Series History and Topicality
The character of Maude Findlay was said to be loosely based on creator Norman Lear's then-wife Frances. She first appeared on two episodes of All in the Family as Edith Bunker's cousin. Maude represented everything Archie Bunker did not: She was a liberal, a feminist, and upper-middle class, whereas Archie was conservative, sexist, and in the working class.
Maude's political beliefs were closer to those of the series creators than Archie Bunker's, but the series often lampooned Maude as a naive "limousine liberal" and did not show her beliefs and attitudes in an entirely complimentary light. Just before the show's premiere in September 1972, TV Guide described the character of Maude as "a caricature of the knee-jerk liberal."
While the show was conceived as a comedy, scripts also incorporated much darker humor and drama. Maude took Miltown, a mild tranquilizer, and also Valium; she and her husband Walter began drinking in the evening. Maude had an abortion in November 1972, two months before the Roe v. Wade decision made abortion legal nationwide, and the episodes that dealt with the situation are probably the series' most famous and most controversial. Maude, at age 47, was dismayed to find herself unexpectedly pregnant. Her daughter Carol brought to her attention that abortion had then become legal in New York State. After some soul-searching (and discussions with Walter, who agreed that raising a baby at their stage of life was not what they wanted to do), Maude tearfully decided at the end of the two-parter that abortion was probably the best choice for their lives and their marriage. Noticing the controversy around the storyline, CBS decided to rerun the episodes in August 1973, and members of the country's clergy reacted strongly to the decision. At least 30 stations pre-empted the episode. Future Golden Girls creator Susan Harris was a writer on the episode.
The producers and the writers of the show tackled other controversies. In a story arc that opened the 1973-74 season, Walter came to grips with his alcoholism and subsequently had a nervous breakdown. The beginning of the story arc had Maude, Walter, and Arthur enjoying a night of revelry.
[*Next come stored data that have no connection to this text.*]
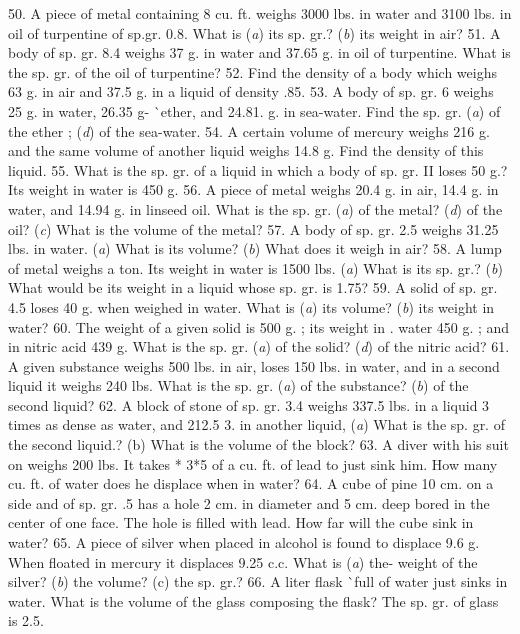 50. A piece of metal containing 8 cu. ft. weighs 3000 lbs. in water and 3100 lbs. in oil of turpentine of sp.gr. 0.8. What is (\emph{a}) its sp. gr.? (\emph{b}) its weight in air?
51. A body of sp. gr. 8.4 weighs 37 g. in water and 37.65 g. in oil of turpentine. What is the sp. gr. of the oil of turpentine?
52. Find the density of a body which weighs 63 g. in air and 37.5 g. in a liquid of density .85.
53. A body of sp. gr. 6 weighs 25 g. in water, 26.35 g- ^^ ether, and 24.81. g. in sea-water. Find the sp. gr. (\emph{a}) of the ether ; (\emph{d}) of the sea-water.
54. A certain volume of mercury weighs 216 g. and the same volume of another liquid weighs 14.8 g. Find the density of this liquid.
55. What is the sp. gr. of a liquid in which a body of sp. gr. II loses 50 g.? Its weight in water is 450 g.
56. A piece of metal weighs 20.4 g. in air, 14.4 g. in water, and 14.94 g. in linseed oil. What is the sp. gr. (\emph{a}) of the metal? (\emph{d}) of the oil? (\emph{c}) What is the volume of the metal?
57. A body of sp. gr. 2.5 weighs 31.25 lbs. in water. (\emph{a}) What is its volume? (\emph{b}) What does it weigh in air?
58. A lump of metal weighs a ton. Its weight in water is 1500 lbs. (\emph{a}) What is its sp. gr.? (\emph{b}) What would be its weight in a liquid whose sp. gr. is 1.75?
59. A solid of sp. gr. 4.5 loses 40 g. when weighed in water. What is (\emph{a}) its volume? (\emph{b}) its weight in water?
60. The weight of a given solid is 500 g. ; its weight in . water 450 g. ; and in nitric acid 439 g. What is the sp. gr. (\emph{a}) of the solid? (\emph{d}) of the nitric acid?
61. A given substance weighs 500 lbs. in air, loses 150 lbs. in water, and in a second liquid it weighs 240 lbs. What is the sp. gr. (\emph{a}) of the substance? (\emph{b}) of the second liquid?
62. A block of stone of sp. gr. 3.4 weighs 337.5 lbs. in a liquid 3 times as dense as water, and 212.5 ^^s. in another liquid, (\emph{a}) What is the sp. gr. of the second liquid.? (b) What is the volume of the block?
63. A diver with his suit on weighs 200 lbs. It takes * 3*5 of a cu. ft. of lead to just sink him. How many cu. ft. of water does he displace when in water?
64. A cube of pine 10 cm. on a side and of sp. gr. .5 has a hole 2 cm. in diameter and 5 cm. deep bored in the center of one face. The hole is filled with lead. How far will the cube sink in water?
65. A piece of silver when placed in alcohol is found to displace 9.6 g. When floated in mercury it displaces 9.25 c.c. What is (\emph{a}) the- weight of the silver? (\emph{b}) the volume? (c) the sp. gr.?
66. A liter flask ^^ full of water just sinks in water. What is the volume of the glass composing the flask? The sp. gr. of glass is 2.5.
However, Maude panicked when she woke up the following morning to find Arthur in her bed. This alarmed her to the point that both of them swore off alcohol entirely. Walter could not do it ("Dean Martin gets a million dollars for his buzz") and became so aggravated during his attempts to stop that he struck Maude. Afterward, he suffered a breakdown as a result of his alcoholism and guilt over the domestic violence incident. The arc, which played out in two parts, was typically controversial for the show but gained praise for highlighting how social drinking can lead to alcoholism.
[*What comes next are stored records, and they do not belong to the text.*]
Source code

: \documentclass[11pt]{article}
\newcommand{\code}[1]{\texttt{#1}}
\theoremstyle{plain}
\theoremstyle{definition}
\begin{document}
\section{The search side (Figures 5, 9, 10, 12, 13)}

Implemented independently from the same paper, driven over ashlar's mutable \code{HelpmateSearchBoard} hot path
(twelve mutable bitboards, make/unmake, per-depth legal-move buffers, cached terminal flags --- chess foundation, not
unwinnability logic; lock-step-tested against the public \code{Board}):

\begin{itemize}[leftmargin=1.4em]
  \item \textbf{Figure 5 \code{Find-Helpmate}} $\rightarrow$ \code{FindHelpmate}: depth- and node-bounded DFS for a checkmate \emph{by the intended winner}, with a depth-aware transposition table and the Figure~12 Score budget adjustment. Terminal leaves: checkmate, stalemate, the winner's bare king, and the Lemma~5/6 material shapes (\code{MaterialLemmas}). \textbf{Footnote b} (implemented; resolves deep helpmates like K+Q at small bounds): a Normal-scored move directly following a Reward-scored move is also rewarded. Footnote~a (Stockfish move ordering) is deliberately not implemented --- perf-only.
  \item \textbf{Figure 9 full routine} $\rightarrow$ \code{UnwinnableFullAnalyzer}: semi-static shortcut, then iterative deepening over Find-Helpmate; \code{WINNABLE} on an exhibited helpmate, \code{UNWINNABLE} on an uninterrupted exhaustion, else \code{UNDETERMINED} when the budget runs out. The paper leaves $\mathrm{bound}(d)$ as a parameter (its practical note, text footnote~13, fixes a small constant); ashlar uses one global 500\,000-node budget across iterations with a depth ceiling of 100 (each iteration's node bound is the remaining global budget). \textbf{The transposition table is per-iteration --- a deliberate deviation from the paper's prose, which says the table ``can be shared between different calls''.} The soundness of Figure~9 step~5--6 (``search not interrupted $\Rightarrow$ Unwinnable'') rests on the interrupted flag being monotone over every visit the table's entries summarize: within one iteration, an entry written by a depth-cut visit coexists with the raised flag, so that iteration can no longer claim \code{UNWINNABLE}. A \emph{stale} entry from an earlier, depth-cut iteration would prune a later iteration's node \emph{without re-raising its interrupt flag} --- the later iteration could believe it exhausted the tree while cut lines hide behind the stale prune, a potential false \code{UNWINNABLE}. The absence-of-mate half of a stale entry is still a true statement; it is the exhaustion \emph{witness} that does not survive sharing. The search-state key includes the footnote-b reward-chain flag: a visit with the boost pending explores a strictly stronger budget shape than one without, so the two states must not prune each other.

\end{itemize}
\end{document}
The first season episode "The Grass Story" tackled the then-recent Rockefeller Drug Laws, as Maude and her well-meaning housewife friends try to arrange to get arrested in protest over a grocery boy's tough conviction for marijuana possession. The severity of the marijuana laws was contrasted with the characters' own lax attitudes toward drinking and prescription pill abuse.
In season four, Maude had a session with an analyst, in which she revealed insecurities about her life and marriage and talked through memories from her childhood. The episode was a solo performance by Beatrice Arthur.
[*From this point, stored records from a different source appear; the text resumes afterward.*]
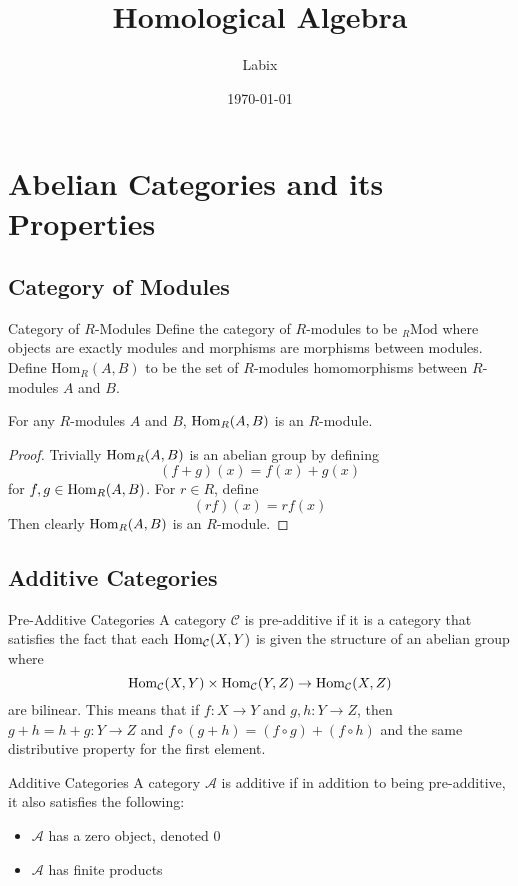 \documentclass[a4paper]{article}
\title{Homological Algebra}
\author{Labix}
\date{\today}
\begin{document}
\maketitle
\begin{abstract}
\end{abstract}
\pagebreak
\tableofcontents

\pagebreak
\section{Abelian Categories and its Properties}
\subsection{Category of Modules}
\begin{defn}{Category of $R$-Modules}{} Define the category of $R$-modules to be $_R\text{Mod}$ where objects are exactly modules and morphisms are morphisms between modules. Define $\text{Hom}_R(A,B)$ to be the set of $R$-modules homomorphisms between $R$-modules $A$ and $B$. 
\end{defn}

\begin{prp}{}{} For any $R$-modules $A$ and $B$, $\operatorname{Hom}_R(A,B)$ is an $R$-module. \tcbline
\begin{proof}
Trivially $\operatorname{Hom}_R(A,B)$ is an abelian group by defining $$(f+g)(x)=f(x)+g(x)$$ for $f,g\in\operatorname{Hom}_R(A,B)$. For $r\in R$, define $$(rf)(x)=rf(x)$$ Then clearly $\operatorname{Hom}_R(A,B)$ is an $R$-module. 
\end{proof}
\end{prp}

\subsection{Additive Categories}
\begin{defn}{Pre-Additive Categories}{} A category $\mathcal{C}$ is pre-additive if it is a category that satisfies the fact that each $\operatorname{Hom}_\mathcal{C}(X,Y)$ is given the structure of an abelian group where $$\operatorname{Hom}_\mathcal{C}(X,Y)\times\operatorname{Hom}_\mathcal{C}(Y,Z)\to\operatorname{Hom}_\mathcal{C}(X,Z)$$ are bilinear. This means that if $f:X\to Y$ and $g,h:Y\to Z$, then $g+h=h+g:Y\to Z$ and $f\circ(g+h)=(f\circ g)+(f\circ h)$ and the same distributive property for the first element. 
\end{defn}

\begin{defn}{Additive Categories}{} A category $\mathcal{A}$ is additive if in addition to being pre-additive, it also satisfies the following: 
\begin{itemize}
\item $\mathcal{A}$ has a zero object, denoted $0$
\item $\mathcal{A}$ has finite products
\end{itemize}
\end{defn}
\end{document}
During the fifth season, Walter suffered another nervous breakdown, this time even attempting suicide, when he saw his business go bankrupt.
The Nielsen ratings for Maude were high, in particular, during the first seasons of the program (during the heyday of topical sitcoms, which its presence helped to create), when it was regularly one of the top-ten highest-rated American television programs in any given week.
In Great Britain, Maude was not shown nationally, although it was shown in the ITV regions of Westward, Border, Tyne Tees, Anglia, Yorkshire, Granada and Channel. Satellite station Sky One ran the series in the early/mid 1990s.